Only the pictures stay out; every record is to be quoted exactly.

Pictures paired with source code ->
——

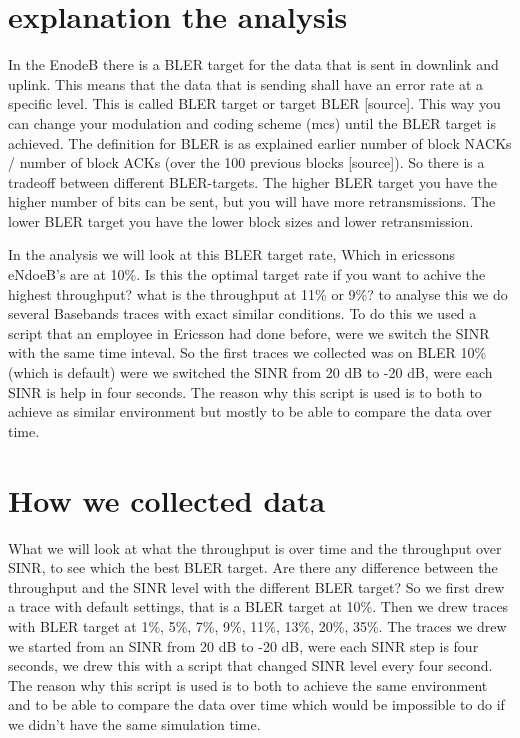 \documentclass[cropmarks, frame, english]{idamasterthesis}
\begin{document}
\section{explanation the analysis}
In the EnodeB there is a BLER target for the data that is sent in downlink and uplink. This means that the data that is sending shall have an error rate at a specific level. This is called BLER target or target BLER [source]. This way you can change your modulation and coding scheme (mcs) until the BLER target is achieved. The definition for BLER is as explained earlier number of block NACKs / number of block ACKs (over the 100 previous blocks [source]). So there is a tradeoff between different BLER-targets. The higher BLER target you have the higher number of bits can be sent, but you will have more retransmissions. The lower BLER target you have the lower block sizes and lower retransmission.

In the analysis we will look at this BLER target rate, Which in ericssons eNdoeB's are at 10\%. Is this the optimal target rate if you want to achive the highest throughput? what is the throughput at 11\% or 9\%? to analyse this we do several Basebands traces with exact similar conditions. To do this we used a script that an employee in Ericsson had done before, were we switch the SINR with the same time inteval. So the first traces we collected was on BLER 10\% (which is default) were we switched the SINR from 20 dB to -20 dB, were each SINR is help in four
seconds. The reason why this script is used is to both to achieve as similar environment but mostly to be able to compare the data over time.

\section{How we collected data}
What we will look at what the throughput is over time and the throughput over SINR, to see which the best BLER target. Are there any difference between the throughput and the SINR level with the different BLER target? So we first drew a trace with default settings, that is a BLER target at 10\%. Then we drew traces with BLER target at 1\%, 5\%, 7\%, 9\%, 11\%, 13\%, 20\%, 35\%. The traces we drew we started from an SINR from 20 dB to -20 dB, were each SINR step is four seconds, we drew this with a script that changed SINR level every four second. The reason why this script is used is to both to achieve the same environment and to be able to compare the data over time which would be impossible to do if we didn't have the same simulation time.
\end{document}
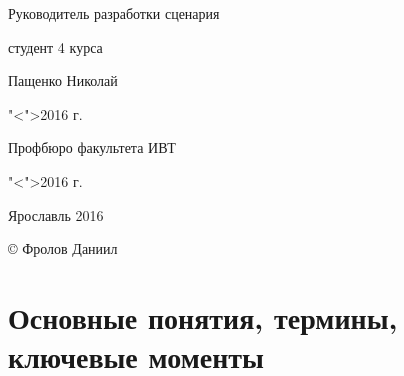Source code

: \documentclass[a4paper, 14pt]{extarticle}
\theoremstyle{definition}
\begin{document}
{\medskip

\begin{flushright}
	Руководитель разработки сценария\par
	студент 4 курса\par
	\underline{\hspace{3.5cm}}Пащенко Николай\par
	"<\underline{\hspace{0.8cm}}">\underline{\hspace{3.5cm}}2016 г.\par
\end{flushright}

\bigskip 
\bigskip

\begin{flushright}
	Профбюро факультета ИВТ\par
	"<\underline{\hspace{0.8cm}}">\underline{\hspace{3.5cm}}2016 г.\par
\end{flushright}

\vspace{\fill}

\begin{center}
	Ярославль 2016
\end{center}

\begin{flushright}
	\copyright \hspace{0.1cm} Фролов Даниил
\end{flushright}

\clearpage
}


\tableofcontents



\section{Основные понятия, термины, ключевые моменты}
\end{document}
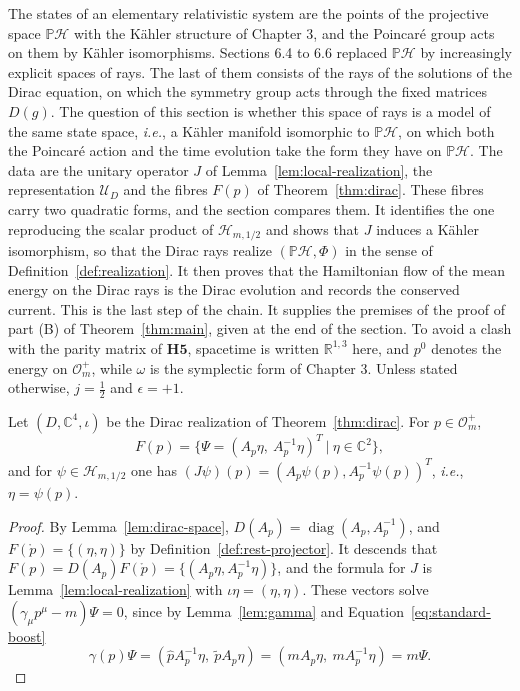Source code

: The states of an elementary relativistic system are the points of the projective space $\mathbb{P}\mathcal{H}$ with the Kähler structure of Chapter 3, and the Poincar\'e group acts on them by Kähler isomorphisms. Sections 6.4 to 6.6 replaced $\mathbb{P}\mathcal{H}$ by increasingly explicit spaces of rays. The last of them consists of the rays of the solutions of the Dirac equation, on which the symmetry group acts through the fixed matrices $D(g)$. The question of this section is whether this space of rays is a model of the same state space, \textit{i.e.}, a Kähler manifold isomorphic to $\mathbb{P}\mathcal{H}$, on which both the Poincar\'e action and the time evolution take the form they have on $\mathbb{P}\mathcal{H}$. The data are the unitary operator $J$ of Lemma~\ref{lem:local-realization}, the representation $\mathcal{U}_D$ and the fibres $F(p)$ of Theorem~\ref{thm:dirac}. These fibres carry two quadratic forms, and the section compares them. It identifies the one reproducing the scalar product of $\mathcal{H}_{m,1/2}$ and shows that $J$ induces a Kähler isomorphism, so that the Dirac rays realize $(\mathbb{P}\mathcal{H},\Phi)$ in the sense of Definition~\ref{def:realization}. It then proves that the Hamiltonian flow of the mean energy on the Dirac rays is the Dirac evolution and records the conserved current. This is the last step of the chain. It supplies the premises of the proof of part (B) of Theorem~\ref{thm:main}, given at the end of the section. To avoid a clash with the parity matrix of $\mathbf{H5}$, spacetime is written $\mathbb{R}^{1,3}$ here, and $p^0$ denotes the energy on $\mathcal{O}_m^+$, while $\omega$ is the symplectic form of Chapter 3. Unless stated otherwise, $j=\tfrac12$ and $\epsilon=+1$.

\begin{proposition}\label{prop:explicit-solutions}
	Let $(D,\mathbb{C}^4,\iota)$ be the Dirac realization of Theorem~\ref{thm:dirac}. For $p\in\mathcal{O}_m^+$,
	\begin{equation*}
		F(p)=\big\{\Psi=(A_p\eta,\ A_p^{-1}\eta)^T\ \big|\ \eta\in\mathbb{C}^2\big\},
	\end{equation*}
	and for $\psi\in\mathcal{H}_{m,1/2}$ one has $(J\psi)(p)=(A_p\psi(p),A_p^{-1}\psi(p))^T$, \textit{i.e.}, $\eta=\psi(p)$.
\end{proposition}

\begin{proof}
	By Lemma~\ref{lem:dirac-space}, $D(A_p)=\operatorname{diag}(A_p,A_p^{-1})$, and $F(\mathring{p})=\{(\eta,\eta)\}$ by Definition~\ref{def:rest-projector}. It descends that $F(p)=D(A_p)F(\mathring{p})=\{(A_p\eta,A_p^{-1}\eta)\}$, and the formula for $J$ is Lemma~\ref{lem:local-realization} with $\iota\eta=(\eta,\eta)$. These vectors solve $(\gamma_\mu p^\mu-m)\Psi=0$, since by Lemma~\ref{lem:gamma} and Equation~\eqref{eq:standard-boost}
	\begin{equation*}
		\gamma(p)\Psi=(\hat{p}A_p^{-1}\eta,\ \tilde{p}A_p\eta)=(mA_p\eta,\ mA_p^{-1}\eta)=m\Psi.
	\end{equation*}
\end{proof}


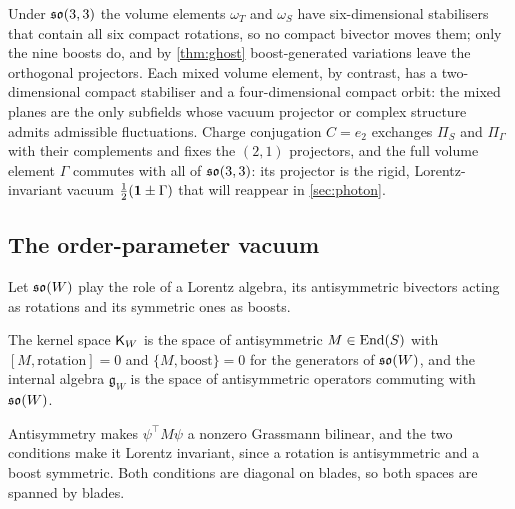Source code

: Under $\so{3,3}$ the volume elements $\omega_T$ and $\omega_S$ have six-dimensional stabilisers that contain all six compact rotations, so no
compact bivector moves them; only the nine boosts do, and by \cref{thm:ghost} boost-generated variations leave the orthogonal projectors.
Each mixed volume element, by contrast, has a two-dimensional compact stabiliser and a four-dimensional compact orbit: the mixed planes are
the only subfields whose vacuum projector or complex structure admits admissible fluctuations. Charge conjugation $C=e_2$ exchanges $\Pi_S$
and $\Pi_\Gamma$ with their complements and fixes the $(2,1)$ projectors, and the full volume element $\Gamma$ commutes with all of $\so{3,3}$:
its projector is the rigid, Lorentz-invariant vacuum $\tfrac12(\id\pm\Gamma)$ that will reappear in \cref{sec:photon}.

\subsection{The order-parameter vacuum}

Let $\so W$ play the role of a Lorentz algebra, its antisymmetric bivectors acting as rotations and its symmetric ones as boosts.

\begin{definition}
\label{def:subkernel}
The kernel space $\Kc_W$ is the space of antisymmetric $M\in\End(S)$ with $[M,\text{rotation}]=0$ and $\{M,\text{boost}\}=0$ for the generators of
$\so W$, and the internal algebra $\mathfrak g_W$ is the space of antisymmetric operators commuting with $\so W$.
\end{definition}

Antisymmetry makes $\psi^{\!\top}M\psi$ a nonzero Grassmann bilinear, and the two conditions make it Lorentz invariant, since a rotation is
antisymmetric and a boost symmetric. Both conditions are diagonal on blades, so both spaces are spanned by blades.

——

SOLUTION FOR THIS EXERCISE ->
 \documentclass[cropmarks, frame, english]{idamasterthesis}
\begin{document}
\section{explanation the analysis}
In the EnodeB there is a BLER target for the data that is sent in downlink and uplink. This means that the data that is sending shall have an error rate at a specific level. This is called BLER target or target BLER [source]. This way you can change your modulation and coding scheme (mcs) until the BLER target is achieved. The definition for BLER is as explained earlier number of block NACKs / number of block ACKs (over the 100 previous blocks [source]). So there is a tradeoff between different BLER-targets. The higher BLER target you have the higher number of bits can be sent, but you will have more retransmissions. The lower BLER target you have the lower block sizes and lower retransmission.

In the analysis we will look at this BLER target rate, Which in ericssons eNdoeB's are at 10\%. Is this the optimal target rate if you want to achive the highest throughput? what is the throughput at 11\% or 9\%? to analyse this we do several Basebands traces with exact similar conditions. To do this we used a script that an employee in Ericsson had done before, were we switch the SINR with the same time inteval. So the first traces we collected was on BLER 10\% (which is default) were we switched the SINR from 20 dB to -20 dB, were each SINR is help in four
seconds. The reason why this script is used is to both to achieve as similar environment but mostly to be able to compare the data over time.

\section{How we collected data}
What we will look at what the throughput is over time and the throughput over SINR, to see which the best BLER target. Are there any difference between the throughput and the SINR level with the different BLER target? So we first drew a trace with default settings, that is a BLER target at 10\%. Then we drew traces with BLER target at 1\%, 5\%, 7\%, 9\%, 11\%, 13\%, 20\%, 35\%. The traces we drew we started from an SINR from 20 dB to -20 dB, were each SINR step is four seconds, we drew this with a script that changed SINR level every four second. The reason why this script is used is to both to achieve the same environment and to be able to compare the data over time which would be impossible to do if we didn't have the same simulation time.
\end{document}
Source code

: \documentclass[a4paper, 14pt]{extarticle}
\theoremstyle{definition}
\begin{document}
{\medskip

\begin{flushright}
	Руководитель разработки сценария\par
	студент 4 курса\par
	\underline{\hspace{3.5cm}}Пащенко Николай\par
	"<\underline{\hspace{0.8cm}}">\underline{\hspace{3.5cm}}2016 г.\par
\end{flushright}

\bigskip 
\bigskip

\begin{flushright}
	Профбюро факультета ИВТ\par
	"<\underline{\hspace{0.8cm}}">\underline{\hspace{3.5cm}}2016 г.\par
\end{flushright}

\vspace{\fill}

\begin{center}
	Ярославль 2016
\end{center}

\begin{flushright}
	\copyright \hspace{0.1cm} Фролов Даниил
\end{flushright}

\clearpage
}


\tableofcontents



\section{Основные понятия, термины, ключевые моменты}
\end{document}
Source code

: The states of an elementary relativistic system are the points of the projective space $\mathbb{P}\mathcal{H}$ with the Kähler structure of Chapter 3, and the Poincar\'e group acts on them by Kähler isomorphisms. Sections 6.4 to 6.6 replaced $\mathbb{P}\mathcal{H}$ by increasingly explicit spaces of rays. The last of them consists of the rays of the solutions of the Dirac equation, on which the symmetry group acts through the fixed matrices $D(g)$. The question of this section is whether this space of rays is a model of the same state space, \textit{i.e.}, a Kähler manifold isomorphic to $\mathbb{P}\mathcal{H}$, on which both the Poincar\'e action and the time evolution take the form they have on $\mathbb{P}\mathcal{H}$. The data are the unitary operator $J$ of Lemma~\ref{lem:local-realization}, the representation $\mathcal{U}_D$ and the fibres $F(p)$ of Theorem~\ref{thm:dirac}. These fibres carry two quadratic forms, and the section compares them. It identifies the one reproducing the scalar product of $\mathcal{H}_{m,1/2}$ and shows that $J$ induces a Kähler isomorphism, so that the Dirac rays realize $(\mathbb{P}\mathcal{H},\Phi)$ in the sense of Definition~\ref{def:realization}. It then proves that the Hamiltonian flow of the mean energy on the Dirac rays is the Dirac evolution and records the conserved current. This is the last step of the chain. It supplies the premises of the proof of part (B) of Theorem~\ref{thm:main}, given at the end of the section. To avoid a clash with the parity matrix of $\mathbf{H5}$, spacetime is written $\mathbb{R}^{1,3}$ here, and $p^0$ denotes the energy on $\mathcal{O}_m^+$, while $\omega$ is the symplectic form of Chapter 3. Unless stated otherwise, $j=\tfrac12$ and $\epsilon=+1$.

\begin{proposition}\label{prop:explicit-solutions}
	Let $(D,\mathbb{C}^4,\iota)$ be the Dirac realization of Theorem~\ref{thm:dirac}. For $p\in\mathcal{O}_m^+$,
	\begin{equation*}
		F(p)=\big\{\Psi=(A_p\eta,\ A_p^{-1}\eta)^T\ \big|\ \eta\in\mathbb{C}^2\big\},
	\end{equation*}
	and for $\psi\in\mathcal{H}_{m,1/2}$ one has $(J\psi)(p)=(A_p\psi(p),A_p^{-1}\psi(p))^T$, \textit{i.e.}, $\eta=\psi(p)$.
\end{proposition}

\begin{proof}
	By Lemma~\ref{lem:dirac-space}, $D(A_p)=\operatorname{diag}(A_p,A_p^{-1})$, and $F(\mathring{p})=\{(\eta,\eta)\}$ by Definition~\ref{def:rest-projector}. It descends that $F(p)=D(A_p)F(\mathring{p})=\{(A_p\eta,A_p^{-1}\eta)\}$, and the formula for $J$ is Lemma~\ref{lem:local-realization} with $\iota\eta=(\eta,\eta)$. These vectors solve $(\gamma_\mu p^\mu-m)\Psi=0$, since by Lemma~\ref{lem:gamma} and Equation~\eqref{eq:standard-boost}
	\begin{equation*}
		\gamma(p)\Psi=(\hat{p}A_p^{-1}\eta,\ \tilde{p}A_p\eta)=(mA_p\eta,\ mA_p^{-1}\eta)=m\Psi.
	\end{equation*}
\end{proof}


Source code

: Under $\so{3,3}$ the volume elements $\omega_T$ and $\omega_S$ have six-dimensional stabilisers that contain all six compact rotations, so no
compact bivector moves them; only the nine boosts do, and by \cref{thm:ghost} boost-generated variations leave the orthogonal projectors.
Each mixed volume element, by contrast, has a two-dimensional compact stabiliser and a four-dimensional compact orbit: the mixed planes are
the only subfields whose vacuum projector or complex structure admits admissible fluctuations. Charge conjugation $C=e_2$ exchanges $\Pi_S$
and $\Pi_\Gamma$ with their complements and fixes the $(2,1)$ projectors, and the full volume element $\Gamma$ commutes with all of $\so{3,3}$:
its projector is the rigid, Lorentz-invariant vacuum $\tfrac12(\id\pm\Gamma)$ that will reappear in \cref{sec:photon}.

\subsection{The order-parameter vacuum}

Let $\so W$ play the role of a Lorentz algebra, its antisymmetric bivectors acting as rotations and its symmetric ones as boosts.

\begin{definition}
\label{def:subkernel}
The kernel space $\Kc_W$ is the space of antisymmetric $M\in\End(S)$ with $[M,\text{rotation}]=0$ and $\{M,\text{boost}\}=0$ for the generators of
$\so W$, and the internal algebra $\mathfrak g_W$ is the space of antisymmetric operators commuting with $\so W$.
\end{definition}

Antisymmetry makes $\psi^{\!\top}M\psi$ a nonzero Grassmann bilinear, and the two conditions make it Lorentz invariant, since a rotation is
antisymmetric and a boost symmetric. Both conditions are diagonal on blades, so both spaces are spanned by blades.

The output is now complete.